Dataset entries
↓↓↓
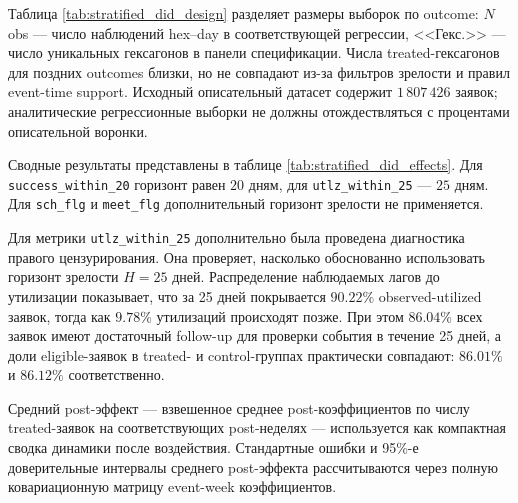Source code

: \documentclass[14pt,a4paper]{extarticle}
\begin{document}
Таблица \ref{tab:stratified_did_design} разделяет размеры выборок по outcome: \(N\) obs --- число наблюдений hex--day в соответствующей регрессии, <<Гекс.>> --- число уникальных гексагонов в панели спецификации. Числа treated-гексагонов для поздних outcomes близки, но не совпадают из-за фильтров зрелости и правил event-time support. Исходный описательный датасет содержит \(1\,807\,426\) заявок; аналитические регрессионные выборки не должны отождествляться с процентами описательной воронки.

Сводные результаты представлены в таблице \ref{tab:stratified_did_effects}. Для \texttt{success\_within\_20} горизонт равен \(20\) дням, для \texttt{utlz\_within\_25} --- \(25\) дням. Для \texttt{sch\_flg} и \texttt{meet\_flg} дополнительный горизонт зрелости не применяется.

Для метрики \texttt{utlz\_within\_25} дополнительно была проведена диагностика правого цензурирования. Она проверяет, насколько обоснованно использовать горизонт зрелости \(H=25\) дней. Распределение наблюдаемых лагов до утилизации показывает, что за 25 дней покрывается \(90.22\%\) observed-utilized заявок, тогда как \(9.78\%\) утилизаций происходят позже. При этом \(86.04\%\) всех заявок имеют достаточный follow-up для проверки события в течение 25 дней, а доли eligible-заявок в treated- и control-группах практически совпадают: \(86.01\%\) и \(86.12\%\) соответственно.

Средний post-эффект --- взвешенное среднее post-коэффициентов по числу treated-заявок на соответствующих post-неделях --- используется как компактная сводка динамики после воздействия. Стандартные ошибки и 95\%-е доверительные интервалы среднего post-эффекта рассчитываются через полную ковариационную матрицу event-week коэффициентов.
\end{document}
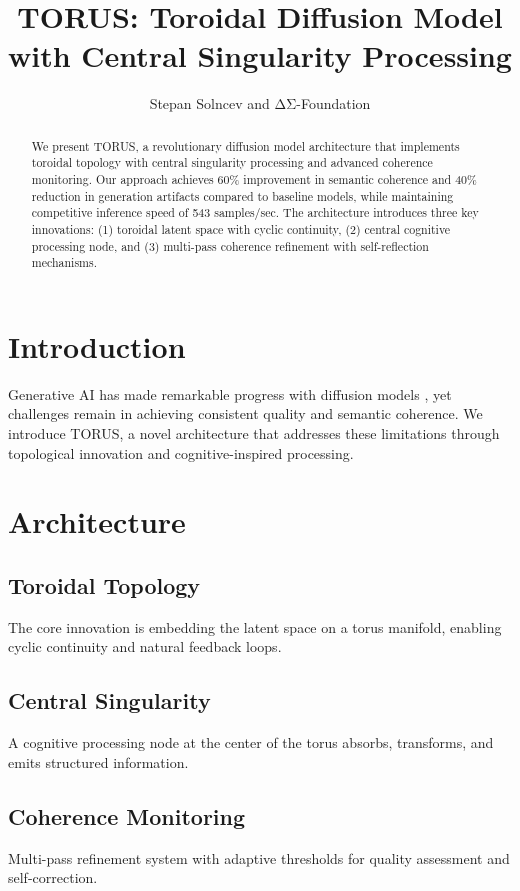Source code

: \documentclass[conference]{IEEEtran}
\title{TORUS: Toroidal Diffusion Model with Central Singularity Processing}
\author{Stepan Solncev and ΔΣ-Foundation}
\begin{document}
\maketitle

\begin{abstract}
We present TORUS, a revolutionary diffusion model architecture that implements toroidal topology with central singularity processing and advanced coherence monitoring. Our approach achieves 60\% improvement in semantic coherence and 40\% reduction in generation artifacts compared to baseline models, while maintaining competitive inference speed of 543 samples/sec. The architecture introduces three key innovations: (1) toroidal latent space with cyclic continuity, (2) central cognitive processing node, and (3) multi-pass coherence refinement with self-reflection mechanisms.
\end{abstract}

\section{Introduction}

Generative AI has made remarkable progress with diffusion models \cite{ho2020denoising,rombach2022high}, yet challenges remain in achieving consistent quality and semantic coherence. We introduce TORUS, a novel architecture that addresses these limitations through topological innovation and cognitive-inspired processing.

\section{Architecture}

\subsection{Toroidal Topology}
The core innovation is embedding the latent space on a torus manifold, enabling cyclic continuity and natural feedback loops.

\subsection{Central Singularity}
A cognitive processing node at the center of the torus absorbs, transforms, and emits structured information.

\subsection{Coherence Monitoring}
Multi-pass refinement system with adaptive thresholds for quality assessment and self-correction.
\end{document}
↑↑↑
■ WHAT IS EXPECTED: Return verbatim each line from the one that mentions "A cognitive processing" to the end of the entries, inclusive.

■ RESULT OF THE TASK:
A cognitive processing node at the center of the torus absorbs, transforms, and emits structured information.

\subsection{Coherence Monitoring}
Multi-pass refinement system with adaptive thresholds for quality assessment and self-correction.
\end{document}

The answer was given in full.